Al-Marhoon Mohammed S, Shareef Omar, Venkiteswaran Krishna P
Urology Division, Department of Surgery, Sultan Qaboos University Hospital, Oman.
Arab J Urol. 2012 Dec;10(4):372-7. doi: 10.1016/j.aju.2012.08.004. Epub 2012 Oct 11.
To determine the factors affecting the development of complications and the outcomes of JJ stenting.
The study included 220 patients (133 males and 87 females, mean age 39.5 years, SD 15.4) who had self-retaining JJ ureteric stents placed while in the authors' institution. Univariate and multivariate analyses were used to identify the significant variables affecting the development of complications and outcome of stenting (condition 'improved' or 'not improved').

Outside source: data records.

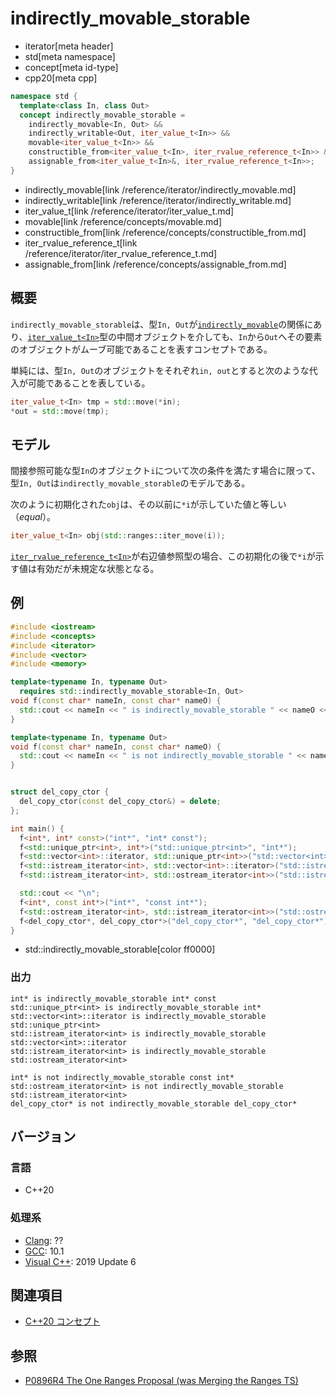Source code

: # indirectly_movable_storable
* iterator[meta header]
* std[meta namespace]
* concept[meta id-type]
* cpp20[meta cpp]

```cpp
namespace std {
  template<class In, class Out>
  concept indirectly_movable_storable =
    indirectly_movable<In, Out> &&
    indirectly_writable<Out, iter_value_t<In>> &&
    movable<iter_value_t<In>> &&
    constructible_from<iter_value_t<In>, iter_rvalue_reference_t<In>> &&
    assignable_from<iter_value_t<In>&, iter_rvalue_reference_t<In>>;
}
```
* indirectly_movable[link /reference/iterator/indirectly_movable.md]
* indirectly_writable[link /reference/iterator/indirectly_writable.md]
* iter_value_t[link /reference/iterator/iter_value_t.md]
* movable[link /reference/concepts/movable.md]
* constructible_from[link /reference/concepts/constructible_from.md]
* iter_rvalue_reference_t[link /reference/iterator/iter_rvalue_reference_t.md]
* assignable_from[link /reference/concepts/assignable_from.md]

## 概要

`indirectly_movable_storable`は、型`In, Out`が[`indirectly_movable`](/reference/iterator/indirectly_movable.md)の関係にあり、[`iter_value_t<In>`](/reference/iterator/iter_value_t.md)型の中間オブジェクトを介しても、`In`から`Out`へその要素のオブジェクトがムーブ可能であることを表すコンセプトである。

単純には、型`In, Out`のオブジェクトをそれぞれ`in, out`とすると次のような代入が可能であることを表している。

```cpp
iter_value_t<In> tmp = std::move(*in);
*out = std::move(tmp);
```

## モデル

間接参照可能な型`In`のオブジェクト`i`について次の条件を満たす場合に限って、型`In, Out`は`indirectly_movable_storable`のモデルである。

次のように初期化された`obj`は、その以前に`*i`が示していた値と等しい（*equal*）。

```cpp
iter_value_t<In> obj(std::ranges::iter_move(i));
```

[`iter_rvalue_reference_t<In>`](/reference/iterator/iter_rvalue_reference_t.md)が右辺値参照型の場合、この初期化の後で`*i`が示す値は有効だが未規定な状態となる。

## 例
```cpp example
#include <iostream>
#include <concepts>
#include <iterator>
#include <vector>
#include <memory>

template<typename In, typename Out>
  requires std::indirectly_movable_storable<In, Out>
void f(const char* nameIn, const char* nameO) {
  std::cout << nameIn << " is indirectly_movable_storable " << nameO << std::endl;
}

template<typename In, typename Out>
void f(const char* nameIn, const char* nameO) {
  std::cout << nameIn << " is not indirectly_movable_storable " << nameO << std::endl;
}


struct del_copy_ctor {
  del_copy_ctor(const del_copy_ctor&) = delete;
};

int main() {
  f<int*, int* const>("int*", "int* const");
  f<std::unique_ptr<int>, int*>("std::unique_ptr<int>", "int*");
  f<std::vector<int>::iterator, std::unique_ptr<int>>("std::vector<int>::iterator", "std::unique_ptr<int>");
  f<std::istream_iterator<int>, std::vector<int>::iterator>("std::istream_iterator<int>", "std::vector<int>::iterator");
  f<std::istream_iterator<int>, std::ostream_iterator<int>>("std::istream_iterator<int>", "std::ostream_iterator<int>");

  std::cout << "\n";
  f<int*, const int*>("int*", "const int*");
  f<std::ostream_iterator<int>, std::istream_iterator<int>>("std::ostream_iterator<int>", "std::istream_iterator<int>");
  f<del_copy_ctor*, del_copy_ctor*>("del_copy_ctor*", "del_copy_ctor*");
}
```
* std::indirectly_movable_storable[color ff0000]

### 出力
```
int* is indirectly_movable_storable int* const
std::unique_ptr<int> is indirectly_movable_storable int*
std::vector<int>::iterator is indirectly_movable_storable std::unique_ptr<int>
std::istream_iterator<int> is indirectly_movable_storable std::vector<int>::iterator
std::istream_iterator<int> is indirectly_movable_storable std::ostream_iterator<int>

int* is not indirectly_movable_storable const int*
std::ostream_iterator<int> is not indirectly_movable_storable std::istream_iterator<int>
del_copy_ctor* is not indirectly_movable_storable del_copy_ctor*
```

## バージョン
### 言語
- C++20

### 処理系
- [Clang](/implementation.md#clang): ??
- [GCC](/implementation.md#gcc): 10.1
- [Visual C++](/implementation.md#visual_cpp): 2019 Update 6

## 関連項目

- [C++20 コンセプト](/lang/cpp20/concepts.md)

## 参照

- [P0896R4 The One Ranges Proposal (was Merging the Ranges TS)](http://www.open-std.org/jtc1/sc22/wg21/docs/papers/2018/p0896r4.pdf)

Using a modified Clavien classification, there were grade I, II, IIIa, IIIb complications in 67 (30.4%), 39 (17.7%), two (0.9%) and 23 (10.5%) patients, respectively, and none of grades IVa, IVb and V. Loin pain (10.9%) and urinary tract infection (10.9%) were the most common complications, followed by dysuria (7.7%). There were significant complications requiring treatment in 29% of patients, and 71.4% of patients improved after stenting. On multivariate analysis the significant independent factor affecting the complication rate was the stent length (P = 0.016), and the significant independent factor affecting the 'improved' outcome was age (P = 0.014).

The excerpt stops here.